- _Data shown_:
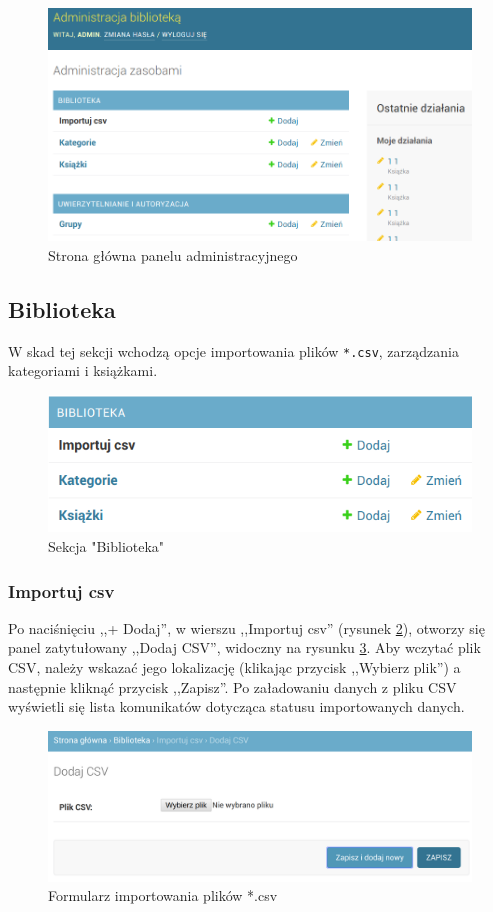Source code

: \documentclass[twoside]{projektInzynierskiMS}
\begin{document}
\begin{figure}[h]
  \centering
  \includegraphics[width=0.4\linewidth]{img/backend/PanelAdmin.png}
  \caption{Strona główna panelu administracyjnego}
  \label{fig:adminPanel}
\end{figure}

\subsection{Biblioteka}
W skad tej sekcji wchodzą opcje importowania plików \verb`*.csv`, zarządzania kategoriami i książkami.

\begin{figure}[h]
  \centering
  \includegraphics[width=0.6\linewidth]{img/backend/biblioteka.png}
  \caption{Sekcja "Biblioteka"}
  \label{fig:biblioteka}
\end{figure}

\subsubsection{Importuj csv}
Po naciśnięciu ,,+ Dodaj'', w wierszu ,,Importuj csv'' (rysunek \ref{fig:biblioteka}), otworzy się panel zatytułowany ,,Dodaj CSV'', widoczny na rysunku \ref{fig:importCSV}. Aby wczytać plik CSV, należy wskazać jego lokalizację (klikając przycisk ,,Wybierz plik'') a następnie kliknąć przycisk ,,Zapisz''. Po załadowaniu danych z pliku CSV wyświetli się lista komunikatów dotycząca statusu importowanych danych. 

\begin{figure}[h]
  \centering
  \includegraphics[width=0.6\linewidth]{img/backend/ImportCSV.png}
  \caption{Formularz importowania plików *.csv}
  \label{fig:importCSV}
\end{figure}
\end{document}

- _Task details_:
Scan the data for the string "label" and copy each line in which it occurs.

- _Written answer_:
  \label{fig:adminPanel}
  \label{fig:biblioteka}
  \label{fig:importCSV}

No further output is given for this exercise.